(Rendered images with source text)

--------------------------------

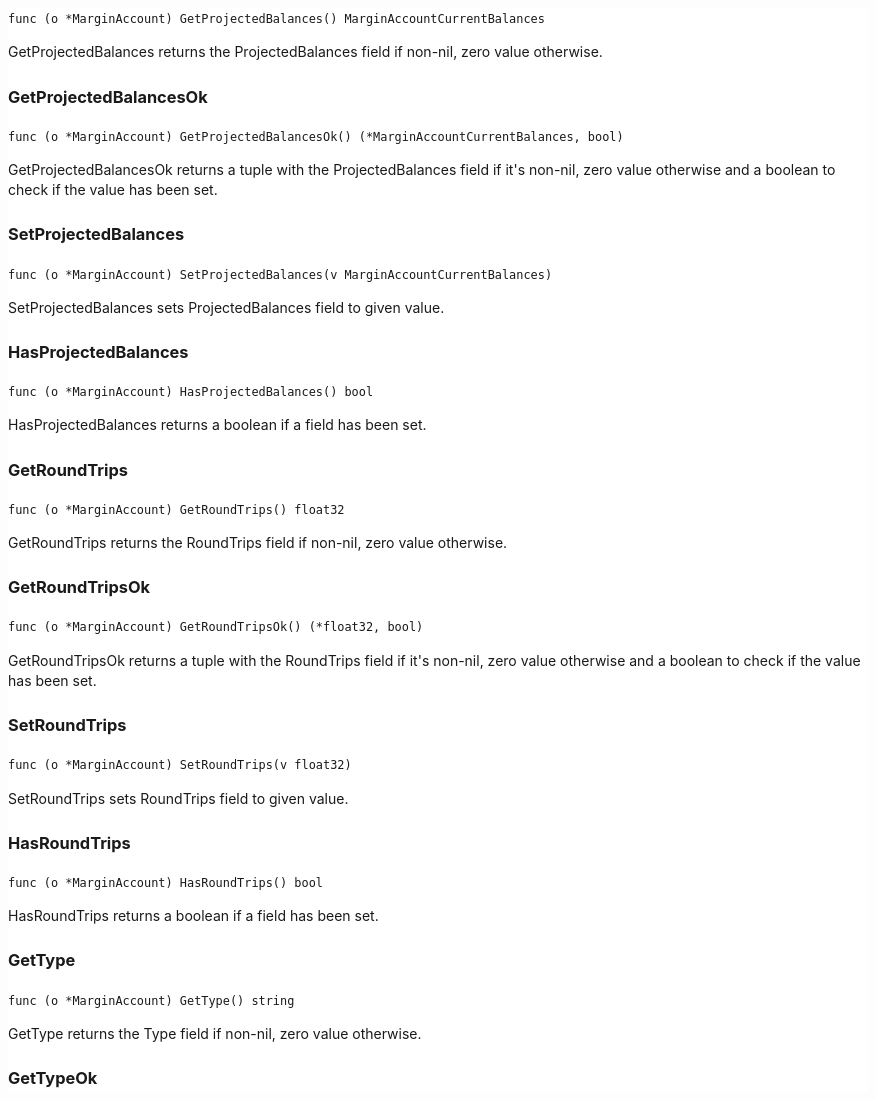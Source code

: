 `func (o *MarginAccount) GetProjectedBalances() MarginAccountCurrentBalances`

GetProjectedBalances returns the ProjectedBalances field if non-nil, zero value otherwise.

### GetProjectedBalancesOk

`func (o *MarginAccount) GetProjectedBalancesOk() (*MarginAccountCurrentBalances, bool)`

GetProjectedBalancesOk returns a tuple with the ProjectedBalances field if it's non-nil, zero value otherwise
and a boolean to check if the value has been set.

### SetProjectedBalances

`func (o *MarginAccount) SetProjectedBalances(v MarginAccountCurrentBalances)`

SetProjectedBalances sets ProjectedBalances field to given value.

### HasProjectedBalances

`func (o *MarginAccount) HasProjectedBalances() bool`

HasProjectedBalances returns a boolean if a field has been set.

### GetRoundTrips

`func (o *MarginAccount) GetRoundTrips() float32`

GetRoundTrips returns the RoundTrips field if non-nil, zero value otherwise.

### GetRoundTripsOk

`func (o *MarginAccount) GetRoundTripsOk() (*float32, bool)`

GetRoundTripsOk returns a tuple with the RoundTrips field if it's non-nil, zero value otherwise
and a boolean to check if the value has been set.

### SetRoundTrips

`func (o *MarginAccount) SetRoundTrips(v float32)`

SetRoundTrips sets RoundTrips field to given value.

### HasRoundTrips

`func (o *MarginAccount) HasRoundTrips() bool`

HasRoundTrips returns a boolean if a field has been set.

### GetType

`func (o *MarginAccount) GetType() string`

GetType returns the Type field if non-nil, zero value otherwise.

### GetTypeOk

--------------------------------

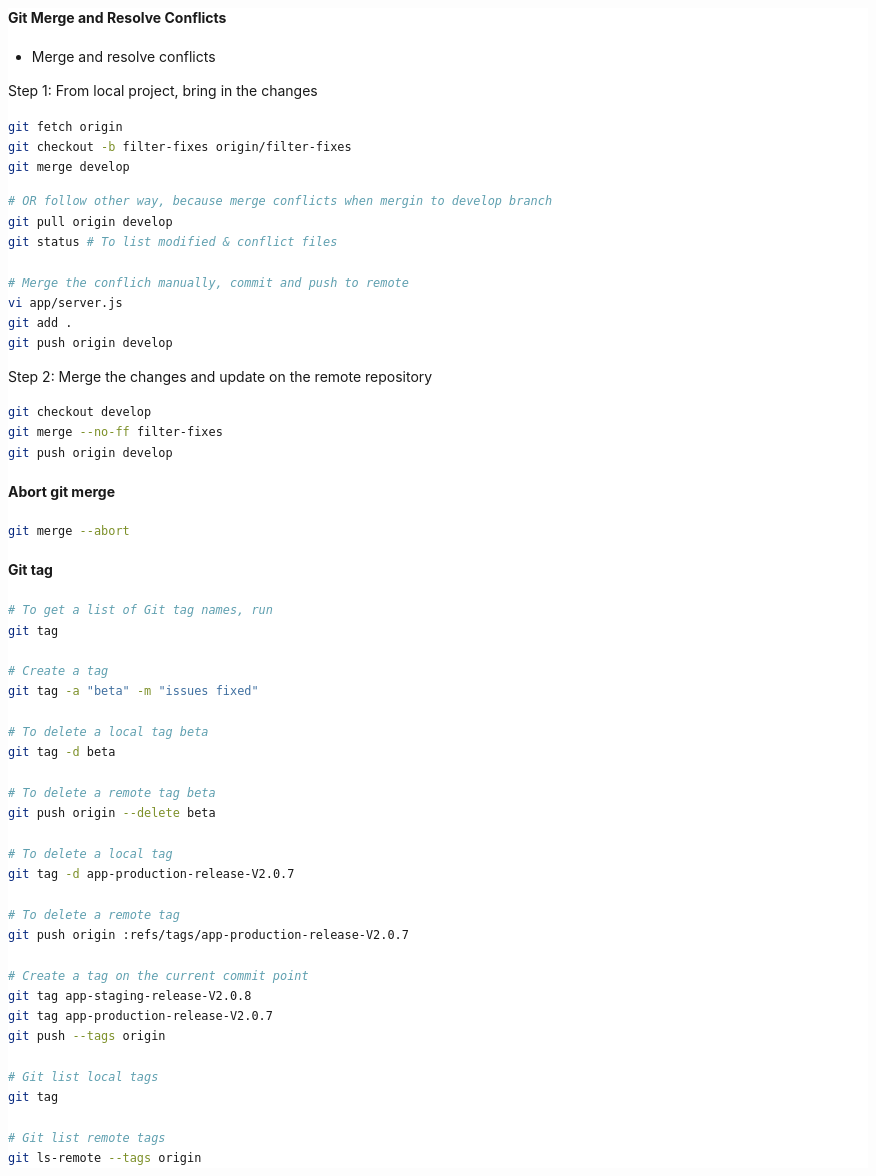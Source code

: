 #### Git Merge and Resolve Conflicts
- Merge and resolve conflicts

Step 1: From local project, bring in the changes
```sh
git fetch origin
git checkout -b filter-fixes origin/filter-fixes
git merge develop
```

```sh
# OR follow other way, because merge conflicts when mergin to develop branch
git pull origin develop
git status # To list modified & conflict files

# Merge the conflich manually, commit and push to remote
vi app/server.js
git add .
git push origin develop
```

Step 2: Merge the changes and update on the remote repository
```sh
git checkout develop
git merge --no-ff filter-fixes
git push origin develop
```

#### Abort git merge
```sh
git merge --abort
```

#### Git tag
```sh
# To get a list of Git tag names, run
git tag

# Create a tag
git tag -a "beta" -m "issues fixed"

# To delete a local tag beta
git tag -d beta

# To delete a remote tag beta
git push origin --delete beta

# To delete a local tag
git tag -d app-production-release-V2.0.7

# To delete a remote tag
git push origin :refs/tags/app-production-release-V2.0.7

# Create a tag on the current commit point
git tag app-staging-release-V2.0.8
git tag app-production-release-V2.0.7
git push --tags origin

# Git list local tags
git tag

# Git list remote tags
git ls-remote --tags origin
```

--------------------------------

- _Aim of the exercise_:
Return a copy of every line in the records that includes the string "changes".

- _Exercise solution_:
Step 1: From local project, bring in the changes
Step 2: Merge the changes and update on the remote repository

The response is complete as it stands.